Asia follows Wall Street lower after US data revived concerns about a rate hike

Asia follows Wall Street lower after US data revived concerns about a rate hike

BEIJING (AP) – Asian stock markets fell on Monday after robust inflation in the United States revived fears that the Federal Reserve could raise interest rates again.

Hong Kong’s main market index fell 2.4%. Shanghai, Tokyo and Sydney also fell behind. Oil prices sank.

Wall Street’s benchmark S&P 500 fell 0.1% on Friday after government data showed producer price inflation accelerated in July.
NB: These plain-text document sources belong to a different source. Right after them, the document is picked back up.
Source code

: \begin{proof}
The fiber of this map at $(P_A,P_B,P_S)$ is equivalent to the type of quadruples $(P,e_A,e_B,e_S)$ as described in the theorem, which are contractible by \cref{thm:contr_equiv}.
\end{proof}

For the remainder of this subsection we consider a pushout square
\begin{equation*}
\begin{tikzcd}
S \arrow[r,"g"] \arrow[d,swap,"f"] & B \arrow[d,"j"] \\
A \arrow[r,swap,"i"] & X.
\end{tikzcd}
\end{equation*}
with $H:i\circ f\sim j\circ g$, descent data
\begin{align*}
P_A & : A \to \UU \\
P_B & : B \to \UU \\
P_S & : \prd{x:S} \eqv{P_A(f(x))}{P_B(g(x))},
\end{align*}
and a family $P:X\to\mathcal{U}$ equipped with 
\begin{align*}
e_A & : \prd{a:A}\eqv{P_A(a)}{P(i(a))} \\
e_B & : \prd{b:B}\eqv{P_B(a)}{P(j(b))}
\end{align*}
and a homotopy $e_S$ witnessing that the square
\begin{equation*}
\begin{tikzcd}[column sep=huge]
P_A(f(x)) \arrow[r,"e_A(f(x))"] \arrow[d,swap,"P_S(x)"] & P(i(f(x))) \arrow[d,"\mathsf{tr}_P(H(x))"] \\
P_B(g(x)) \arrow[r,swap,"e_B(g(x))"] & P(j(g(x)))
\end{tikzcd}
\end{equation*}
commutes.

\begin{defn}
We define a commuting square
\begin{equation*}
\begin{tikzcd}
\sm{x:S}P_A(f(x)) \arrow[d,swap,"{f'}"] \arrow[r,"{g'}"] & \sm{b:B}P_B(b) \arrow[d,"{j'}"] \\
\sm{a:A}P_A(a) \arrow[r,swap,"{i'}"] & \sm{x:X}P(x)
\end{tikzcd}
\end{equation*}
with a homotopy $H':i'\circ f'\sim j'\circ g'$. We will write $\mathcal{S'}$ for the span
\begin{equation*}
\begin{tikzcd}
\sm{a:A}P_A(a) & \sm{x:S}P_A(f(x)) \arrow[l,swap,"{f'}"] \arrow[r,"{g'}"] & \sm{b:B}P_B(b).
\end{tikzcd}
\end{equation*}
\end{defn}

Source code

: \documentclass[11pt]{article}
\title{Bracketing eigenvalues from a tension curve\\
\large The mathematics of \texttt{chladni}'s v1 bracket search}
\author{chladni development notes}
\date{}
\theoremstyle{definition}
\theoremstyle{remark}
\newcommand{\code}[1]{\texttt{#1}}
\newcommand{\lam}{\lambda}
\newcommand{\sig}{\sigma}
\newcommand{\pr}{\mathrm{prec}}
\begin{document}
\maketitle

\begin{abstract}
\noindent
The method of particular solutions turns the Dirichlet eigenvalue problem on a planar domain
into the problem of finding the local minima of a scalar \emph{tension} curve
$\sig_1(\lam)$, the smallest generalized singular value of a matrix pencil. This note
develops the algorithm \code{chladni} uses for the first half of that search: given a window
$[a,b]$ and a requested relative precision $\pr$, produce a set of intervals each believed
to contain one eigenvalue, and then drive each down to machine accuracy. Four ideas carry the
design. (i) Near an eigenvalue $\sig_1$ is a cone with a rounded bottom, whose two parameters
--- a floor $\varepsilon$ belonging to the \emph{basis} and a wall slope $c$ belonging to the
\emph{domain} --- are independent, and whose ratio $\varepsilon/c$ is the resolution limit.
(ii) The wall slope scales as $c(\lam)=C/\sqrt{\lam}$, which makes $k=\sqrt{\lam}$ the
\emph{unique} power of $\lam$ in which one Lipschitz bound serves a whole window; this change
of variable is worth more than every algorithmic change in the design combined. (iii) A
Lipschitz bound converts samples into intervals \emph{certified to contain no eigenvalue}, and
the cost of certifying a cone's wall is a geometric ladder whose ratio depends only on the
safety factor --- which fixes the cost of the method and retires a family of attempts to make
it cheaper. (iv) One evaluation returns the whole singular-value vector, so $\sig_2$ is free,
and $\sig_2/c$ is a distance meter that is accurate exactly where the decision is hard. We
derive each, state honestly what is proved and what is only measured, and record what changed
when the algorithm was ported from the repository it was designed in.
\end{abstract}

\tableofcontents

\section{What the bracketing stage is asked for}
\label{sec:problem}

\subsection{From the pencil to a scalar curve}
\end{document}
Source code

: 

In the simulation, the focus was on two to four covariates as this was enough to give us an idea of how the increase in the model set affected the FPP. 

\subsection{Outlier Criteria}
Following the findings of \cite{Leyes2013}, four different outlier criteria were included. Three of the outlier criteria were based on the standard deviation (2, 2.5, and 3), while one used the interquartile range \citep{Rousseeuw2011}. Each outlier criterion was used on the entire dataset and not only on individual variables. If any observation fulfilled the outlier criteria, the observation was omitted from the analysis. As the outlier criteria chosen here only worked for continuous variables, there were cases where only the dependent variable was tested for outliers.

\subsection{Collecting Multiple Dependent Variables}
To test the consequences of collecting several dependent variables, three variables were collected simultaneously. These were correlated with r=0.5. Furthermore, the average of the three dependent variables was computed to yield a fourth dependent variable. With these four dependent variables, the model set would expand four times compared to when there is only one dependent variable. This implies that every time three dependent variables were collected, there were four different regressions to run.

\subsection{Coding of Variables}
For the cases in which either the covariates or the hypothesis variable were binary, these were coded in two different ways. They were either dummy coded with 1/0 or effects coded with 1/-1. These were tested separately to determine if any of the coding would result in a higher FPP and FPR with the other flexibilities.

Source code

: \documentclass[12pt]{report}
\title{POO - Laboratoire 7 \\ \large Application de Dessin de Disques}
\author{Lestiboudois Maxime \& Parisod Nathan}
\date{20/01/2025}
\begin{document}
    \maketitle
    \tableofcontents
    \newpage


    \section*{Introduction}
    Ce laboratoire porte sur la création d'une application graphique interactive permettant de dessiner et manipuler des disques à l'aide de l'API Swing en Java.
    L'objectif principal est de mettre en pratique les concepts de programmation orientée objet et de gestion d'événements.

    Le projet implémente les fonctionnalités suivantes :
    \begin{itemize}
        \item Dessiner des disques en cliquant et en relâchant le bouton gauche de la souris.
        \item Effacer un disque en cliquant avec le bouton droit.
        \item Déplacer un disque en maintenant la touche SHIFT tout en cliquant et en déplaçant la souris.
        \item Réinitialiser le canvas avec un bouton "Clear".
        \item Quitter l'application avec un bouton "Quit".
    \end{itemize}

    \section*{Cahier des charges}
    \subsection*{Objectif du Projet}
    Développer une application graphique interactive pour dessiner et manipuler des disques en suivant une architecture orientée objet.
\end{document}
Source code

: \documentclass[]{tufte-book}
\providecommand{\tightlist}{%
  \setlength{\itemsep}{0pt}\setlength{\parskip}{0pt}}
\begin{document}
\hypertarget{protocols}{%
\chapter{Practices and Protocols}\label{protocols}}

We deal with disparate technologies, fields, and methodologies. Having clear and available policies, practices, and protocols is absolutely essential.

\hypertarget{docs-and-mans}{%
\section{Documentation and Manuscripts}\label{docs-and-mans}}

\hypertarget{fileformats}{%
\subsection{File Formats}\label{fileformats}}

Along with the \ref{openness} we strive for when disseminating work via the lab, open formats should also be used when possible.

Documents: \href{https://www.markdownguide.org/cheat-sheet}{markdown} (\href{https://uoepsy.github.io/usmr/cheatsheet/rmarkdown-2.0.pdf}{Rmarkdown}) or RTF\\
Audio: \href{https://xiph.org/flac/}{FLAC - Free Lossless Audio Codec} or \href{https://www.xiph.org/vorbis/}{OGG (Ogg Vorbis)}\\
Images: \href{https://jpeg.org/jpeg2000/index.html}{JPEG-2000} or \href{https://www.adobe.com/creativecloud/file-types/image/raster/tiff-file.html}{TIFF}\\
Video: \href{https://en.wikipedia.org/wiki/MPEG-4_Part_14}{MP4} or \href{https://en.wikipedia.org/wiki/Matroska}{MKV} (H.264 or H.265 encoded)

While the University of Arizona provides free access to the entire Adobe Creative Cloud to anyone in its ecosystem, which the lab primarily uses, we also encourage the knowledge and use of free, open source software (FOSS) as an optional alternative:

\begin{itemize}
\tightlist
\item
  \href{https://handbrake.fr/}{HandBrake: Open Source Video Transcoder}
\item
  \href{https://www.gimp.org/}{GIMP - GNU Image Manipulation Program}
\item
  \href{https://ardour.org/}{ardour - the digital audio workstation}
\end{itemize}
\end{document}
Previous data showed consumer prices rose faster in July.

“It’s hard to ignore setbacks to the optimistic outlook,” Tan Boon Hing of Mizuho Bank said in a report. “The data needs to provide reasons ‘for the Fed’ not to raise.”

The Shanghai Composite fell 1% to 3,156.89 and Tokyo’s Nikkei 225 fell 1.3% to 32,064.14. Hang Seng in Hong Kong sank to 18616.11.

South Korea’s Kospi Index fell 1% to 2565.43 and Sydney’s S&P-ASX 200 fell 1% at 7270.60.

India’s Sensex opened 0.5% lower, at 64,998.39. New Zealand and Southeast Asian markets also declined.

On Wall Street, the S&P 500 fell to 4,464.05 on Friday after the Labor Department producer price index It rose 0.8% year-over-year, accelerating from a rate of 0.2% in June. The index fell 0.3 percent for the week, its second consecutive weekly decline.

The Nasdaq Composite Index fell 0.7 percent to 13,644.85. The Dow Jones Industrial Average rose 0.3%, to 35,281.40.

The price data conflicted with investors’ hopes that the Federal Reserve will decide inflation is under control after a year of rapid interest rate increases to cool economic activity and no more increases are needed.

The majority of Wall Street traders are still betting that the central bank will make no change to the federal funds rate at its September meeting, according to data from CME Group. Those hopes helped the S&P 500 gain 19.5% in the first seven months of this year.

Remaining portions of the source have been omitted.